Records from a data source >>
- - - - -

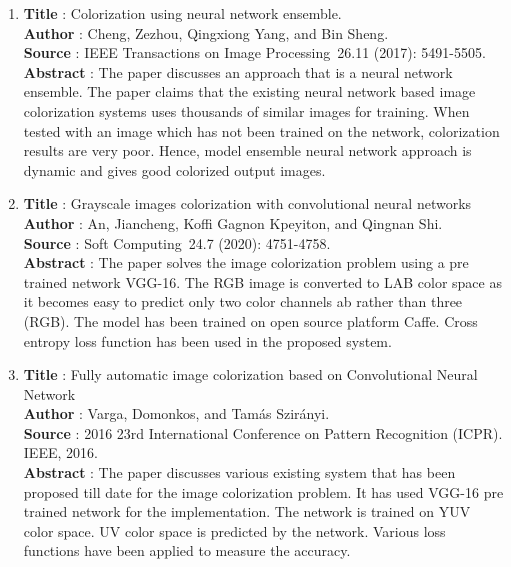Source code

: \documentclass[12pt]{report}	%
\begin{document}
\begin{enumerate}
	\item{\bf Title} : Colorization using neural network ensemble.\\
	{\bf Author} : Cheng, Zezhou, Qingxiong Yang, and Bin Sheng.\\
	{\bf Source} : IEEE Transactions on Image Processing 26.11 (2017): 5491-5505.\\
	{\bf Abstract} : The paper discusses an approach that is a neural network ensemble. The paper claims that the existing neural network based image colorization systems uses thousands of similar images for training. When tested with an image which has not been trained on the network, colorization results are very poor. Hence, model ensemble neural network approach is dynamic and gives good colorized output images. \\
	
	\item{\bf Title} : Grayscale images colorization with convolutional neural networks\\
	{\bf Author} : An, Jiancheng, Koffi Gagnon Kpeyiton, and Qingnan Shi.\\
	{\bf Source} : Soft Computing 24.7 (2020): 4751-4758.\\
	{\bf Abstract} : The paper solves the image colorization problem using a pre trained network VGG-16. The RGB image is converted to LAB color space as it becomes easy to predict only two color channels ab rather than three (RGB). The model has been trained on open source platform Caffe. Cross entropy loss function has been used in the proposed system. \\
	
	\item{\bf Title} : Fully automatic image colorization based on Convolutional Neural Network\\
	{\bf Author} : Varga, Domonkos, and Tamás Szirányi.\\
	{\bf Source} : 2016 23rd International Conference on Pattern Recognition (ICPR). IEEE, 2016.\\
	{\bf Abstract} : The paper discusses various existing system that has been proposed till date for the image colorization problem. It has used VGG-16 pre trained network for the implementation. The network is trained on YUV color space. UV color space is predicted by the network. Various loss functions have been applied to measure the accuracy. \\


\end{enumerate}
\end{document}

- - - - -

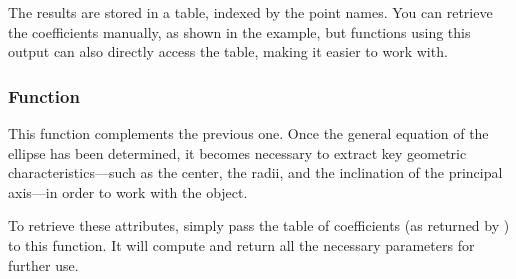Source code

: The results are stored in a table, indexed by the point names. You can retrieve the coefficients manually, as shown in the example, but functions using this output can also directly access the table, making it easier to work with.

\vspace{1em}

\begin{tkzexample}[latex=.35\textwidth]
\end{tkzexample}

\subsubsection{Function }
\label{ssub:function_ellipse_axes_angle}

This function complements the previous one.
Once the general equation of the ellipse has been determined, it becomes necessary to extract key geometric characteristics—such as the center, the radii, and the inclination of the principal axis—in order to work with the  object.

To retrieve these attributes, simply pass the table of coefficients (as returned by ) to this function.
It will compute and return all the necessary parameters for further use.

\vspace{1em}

- - - - -

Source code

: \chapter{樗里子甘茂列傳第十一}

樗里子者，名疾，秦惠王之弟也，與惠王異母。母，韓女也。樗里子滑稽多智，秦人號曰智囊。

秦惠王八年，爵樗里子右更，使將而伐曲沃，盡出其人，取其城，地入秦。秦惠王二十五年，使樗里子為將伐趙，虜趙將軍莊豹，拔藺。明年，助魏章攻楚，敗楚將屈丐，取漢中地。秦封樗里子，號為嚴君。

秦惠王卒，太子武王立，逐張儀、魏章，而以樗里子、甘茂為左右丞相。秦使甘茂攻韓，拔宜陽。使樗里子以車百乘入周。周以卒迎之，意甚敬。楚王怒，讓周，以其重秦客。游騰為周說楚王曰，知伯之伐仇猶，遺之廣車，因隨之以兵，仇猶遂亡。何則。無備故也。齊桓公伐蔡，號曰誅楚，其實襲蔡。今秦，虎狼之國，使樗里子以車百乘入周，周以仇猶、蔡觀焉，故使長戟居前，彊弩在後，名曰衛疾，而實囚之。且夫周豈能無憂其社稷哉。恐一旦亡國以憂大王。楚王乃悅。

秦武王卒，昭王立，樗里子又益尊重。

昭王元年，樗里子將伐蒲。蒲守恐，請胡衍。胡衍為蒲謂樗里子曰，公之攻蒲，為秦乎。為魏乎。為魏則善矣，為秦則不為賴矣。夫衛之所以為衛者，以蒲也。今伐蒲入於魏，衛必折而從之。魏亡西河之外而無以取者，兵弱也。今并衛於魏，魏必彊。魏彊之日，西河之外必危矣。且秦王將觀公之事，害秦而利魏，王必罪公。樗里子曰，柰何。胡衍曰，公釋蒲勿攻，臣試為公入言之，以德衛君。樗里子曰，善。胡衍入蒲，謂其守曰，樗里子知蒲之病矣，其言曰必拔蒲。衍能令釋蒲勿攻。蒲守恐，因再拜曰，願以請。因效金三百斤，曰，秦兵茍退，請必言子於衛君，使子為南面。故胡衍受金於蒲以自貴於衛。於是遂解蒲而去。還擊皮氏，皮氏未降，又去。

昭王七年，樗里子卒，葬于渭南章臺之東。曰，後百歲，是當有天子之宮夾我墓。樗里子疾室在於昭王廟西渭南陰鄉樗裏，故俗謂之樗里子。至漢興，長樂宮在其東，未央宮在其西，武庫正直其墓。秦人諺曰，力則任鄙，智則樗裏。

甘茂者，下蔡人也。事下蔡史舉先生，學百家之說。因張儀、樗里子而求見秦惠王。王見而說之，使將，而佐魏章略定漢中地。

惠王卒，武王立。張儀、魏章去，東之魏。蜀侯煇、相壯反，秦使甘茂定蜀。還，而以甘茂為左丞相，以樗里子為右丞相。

- - - - -

About this task >>
Filter the records for lines holding the string "Title". Copy each one.

Completed task >>
	\item{\bf Title} : Colorization using neural network ensemble.\\
	\item{\bf Title} : Grayscale images colorization with convolutional neural networks\\
	\item{\bf Title} : Fully automatic image colorization based on Convolutional Neural Network\\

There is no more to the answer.